This file is not needed as the PD file is already created but to run, include the Json files from the Stanford Source - https://snap.stanford.edu/data/web-Amazon.html. Make sure the JSON files are in the same directory as the JsonToPD.py file and you should get a Pandas File that is an aggregate of all the json files compressed as much as possible. To run, the command is python JsonToPD.py
This is the file that trains and saves the model. By default you shouldn't have to change anything to run the model. Make sure that the amazon_review_data.pd
file is included in the same directory as the MLTraining.py
file. The link to data file that can be found below (large file). Saving the trained model has been commented out to prevent overwritting the already trained model. To run, the command is python ML_training.py
This is the file that uses the previously trained model to predict on Reddit comments in a product/company's subreddit (such as Apple, Microsoft, etc.). There are instructions in the form of comments in the file so go through those to tweak on what you want to analyze (such as changing the subreddit from Apple to microsoft for example).
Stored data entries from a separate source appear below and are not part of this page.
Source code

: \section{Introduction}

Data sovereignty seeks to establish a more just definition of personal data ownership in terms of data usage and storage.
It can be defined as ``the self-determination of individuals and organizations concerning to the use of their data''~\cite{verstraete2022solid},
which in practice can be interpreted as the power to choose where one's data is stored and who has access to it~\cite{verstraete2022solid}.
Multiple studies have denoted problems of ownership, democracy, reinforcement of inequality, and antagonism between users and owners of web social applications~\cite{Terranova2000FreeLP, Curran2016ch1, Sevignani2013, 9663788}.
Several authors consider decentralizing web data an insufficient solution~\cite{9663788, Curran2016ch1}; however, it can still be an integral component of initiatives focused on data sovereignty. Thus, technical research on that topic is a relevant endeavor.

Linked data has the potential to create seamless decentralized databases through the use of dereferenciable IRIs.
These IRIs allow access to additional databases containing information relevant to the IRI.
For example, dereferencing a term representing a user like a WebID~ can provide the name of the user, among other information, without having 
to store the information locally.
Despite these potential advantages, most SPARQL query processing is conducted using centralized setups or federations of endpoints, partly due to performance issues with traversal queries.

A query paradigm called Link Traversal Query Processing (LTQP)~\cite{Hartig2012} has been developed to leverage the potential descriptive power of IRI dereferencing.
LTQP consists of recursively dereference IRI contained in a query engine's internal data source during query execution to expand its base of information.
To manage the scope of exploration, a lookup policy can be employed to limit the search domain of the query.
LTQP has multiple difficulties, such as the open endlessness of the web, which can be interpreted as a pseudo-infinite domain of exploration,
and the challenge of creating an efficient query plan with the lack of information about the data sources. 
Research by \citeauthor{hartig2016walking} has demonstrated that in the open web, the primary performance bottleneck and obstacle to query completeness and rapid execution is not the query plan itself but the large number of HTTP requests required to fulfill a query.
After you have tweaked to your likings run the file using the following command - python reddit.py
. This will take a while as python has to load the Tensorflow model.
This is the file that evalutes the RNN model and compare the performance of the RNN model with three scikit-learn classification model SVM with RBF and Linear kernel, and Logistic Regression. Make sure that the amazon_review_data.pd
file is included in the same directory as the ModelComparsion.ipynb
. The classification report for each model can be produced by run all the cells.